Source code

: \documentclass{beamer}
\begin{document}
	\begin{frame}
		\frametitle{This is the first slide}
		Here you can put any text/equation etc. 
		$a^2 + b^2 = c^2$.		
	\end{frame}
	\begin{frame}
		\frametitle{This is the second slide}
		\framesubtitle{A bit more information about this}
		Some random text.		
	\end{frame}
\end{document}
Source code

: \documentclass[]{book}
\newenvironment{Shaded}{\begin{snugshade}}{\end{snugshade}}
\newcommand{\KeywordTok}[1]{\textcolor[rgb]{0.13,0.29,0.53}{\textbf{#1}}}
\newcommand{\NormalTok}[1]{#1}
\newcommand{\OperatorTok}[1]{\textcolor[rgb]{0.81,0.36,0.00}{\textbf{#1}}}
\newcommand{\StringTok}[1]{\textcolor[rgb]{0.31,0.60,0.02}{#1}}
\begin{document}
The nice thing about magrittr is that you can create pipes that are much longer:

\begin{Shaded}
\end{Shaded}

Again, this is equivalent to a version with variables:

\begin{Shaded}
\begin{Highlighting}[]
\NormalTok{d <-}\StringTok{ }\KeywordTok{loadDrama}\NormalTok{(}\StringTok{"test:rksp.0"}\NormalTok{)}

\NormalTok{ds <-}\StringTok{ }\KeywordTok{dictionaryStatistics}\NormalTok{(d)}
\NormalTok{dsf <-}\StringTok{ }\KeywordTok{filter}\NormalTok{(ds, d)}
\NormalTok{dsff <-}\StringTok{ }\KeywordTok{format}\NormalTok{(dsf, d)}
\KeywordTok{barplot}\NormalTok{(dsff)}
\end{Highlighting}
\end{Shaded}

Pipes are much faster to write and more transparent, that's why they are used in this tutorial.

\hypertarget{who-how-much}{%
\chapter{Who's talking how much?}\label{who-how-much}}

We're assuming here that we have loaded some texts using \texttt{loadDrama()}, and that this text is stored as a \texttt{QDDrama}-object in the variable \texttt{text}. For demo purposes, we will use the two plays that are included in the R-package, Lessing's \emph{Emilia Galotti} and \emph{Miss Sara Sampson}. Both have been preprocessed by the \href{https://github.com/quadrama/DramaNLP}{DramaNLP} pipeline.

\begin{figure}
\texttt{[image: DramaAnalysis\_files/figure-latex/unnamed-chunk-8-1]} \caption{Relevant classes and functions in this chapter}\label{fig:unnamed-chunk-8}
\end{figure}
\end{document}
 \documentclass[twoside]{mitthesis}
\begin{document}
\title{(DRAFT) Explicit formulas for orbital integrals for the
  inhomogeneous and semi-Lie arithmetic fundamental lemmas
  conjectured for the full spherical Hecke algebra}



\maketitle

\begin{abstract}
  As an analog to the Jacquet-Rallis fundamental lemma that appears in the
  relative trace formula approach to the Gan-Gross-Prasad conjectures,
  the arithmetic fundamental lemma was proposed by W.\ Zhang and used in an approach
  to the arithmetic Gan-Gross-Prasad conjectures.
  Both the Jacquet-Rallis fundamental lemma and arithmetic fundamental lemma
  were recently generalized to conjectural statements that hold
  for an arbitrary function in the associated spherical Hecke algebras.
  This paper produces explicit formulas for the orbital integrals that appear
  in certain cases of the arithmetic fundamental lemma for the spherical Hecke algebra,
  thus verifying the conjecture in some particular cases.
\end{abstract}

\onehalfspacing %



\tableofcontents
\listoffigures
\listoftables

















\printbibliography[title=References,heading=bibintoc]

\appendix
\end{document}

◆ Work order: Restate every entry exactly. Leave nothing out.

◆ Answer box:
Source code

: \documentclass{beamer}
\begin{document}
	\begin{frame}
		\frametitle{This is the first slide}
		Here you can put any text/equation etc. 
		$a^2 + b^2 = c^2$.		
	\end{frame}
	\begin{frame}
		\frametitle{This is the second slide}
		\framesubtitle{A bit more information about this}
		Some random text.		
	\end{frame}
\end{document}
Source code

: \documentclass[]{book}
\newenvironment{Shaded}{\begin{snugshade}}{\end{snugshade}}
\newcommand{\KeywordTok}[1]{\textcolor[rgb]{0.13,0.29,0.53}{\textbf{#1}}}
\newcommand{\NormalTok}[1]{#1}
\newcommand{\OperatorTok}[1]{\textcolor[rgb]{0.81,0.36,0.00}{\textbf{#1}}}
\newcommand{\StringTok}[1]{\textcolor[rgb]{0.31,0.60,0.02}{#1}}
\begin{document}
The nice thing about magrittr is that you can create pipes that are much longer:

\begin{Shaded}
\end{Shaded}

Again, this is equivalent to a version with variables:

\begin{Shaded}
\begin{Highlighting}[]
\NormalTok{d <-}\StringTok{ }\KeywordTok{loadDrama}\NormalTok{(}\StringTok{"test:rksp.0"}\NormalTok{)}

\NormalTok{ds <-}\StringTok{ }\KeywordTok{dictionaryStatistics}\NormalTok{(d)}
\NormalTok{dsf <-}\StringTok{ }\KeywordTok{filter}\NormalTok{(ds, d)}
\NormalTok{dsff <-}\StringTok{ }\KeywordTok{format}\NormalTok{(dsf, d)}
\KeywordTok{barplot}\NormalTok{(dsff)}
\end{Highlighting}
\end{Shaded}

Pipes are much faster to write and more transparent, that's why they are used in this tutorial.

\hypertarget{who-how-much}{%
\chapter{Who's talking how much?}\label{who-how-much}}

We're assuming here that we have loaded some texts using \texttt{loadDrama()}, and that this text is stored as a \texttt{QDDrama}-object in the variable \texttt{text}. For demo purposes, we will use the two plays that are included in the R-package, Lessing's \emph{Emilia Galotti} and \emph{Miss Sara Sampson}. Both have been preprocessed by the \href{https://github.com/quadrama/DramaNLP}{DramaNLP} pipeline.

\begin{figure}
\texttt{[image: DramaAnalysis\_files/figure-latex/unnamed-chunk-8-1]} \caption{Relevant classes and functions in this chapter}\label{fig:unnamed-chunk-8}
\end{figure}
\end{document}
 \documentclass[twoside]{mitthesis}
\begin{document}
\title{(DRAFT) Explicit formulas for orbital integrals for the
  inhomogeneous and semi-Lie arithmetic fundamental lemmas
  conjectured for the full spherical Hecke algebra}



\maketitle

\begin{abstract}
  As an analog to the Jacquet-Rallis fundamental lemma that appears in the
  relative trace formula approach to the Gan-Gross-Prasad conjectures,
  the arithmetic fundamental lemma was proposed by W.\ Zhang and used in an approach
  to the arithmetic Gan-Gross-Prasad conjectures.
  Both the Jacquet-Rallis fundamental lemma and arithmetic fundamental lemma
  were recently generalized to conjectural statements that hold
  for an arbitrary function in the associated spherical Hecke algebras.
  This paper produces explicit formulas for the orbital integrals that appear
  in certain cases of the arithmetic fundamental lemma for the spherical Hecke algebra,
  thus verifying the conjecture in some particular cases.
\end{abstract}

\onehalfspacing %



\tableofcontents
\listoffigures
\listoftables

















\printbibliography[title=References,heading=bibintoc]

\appendix
\end{document}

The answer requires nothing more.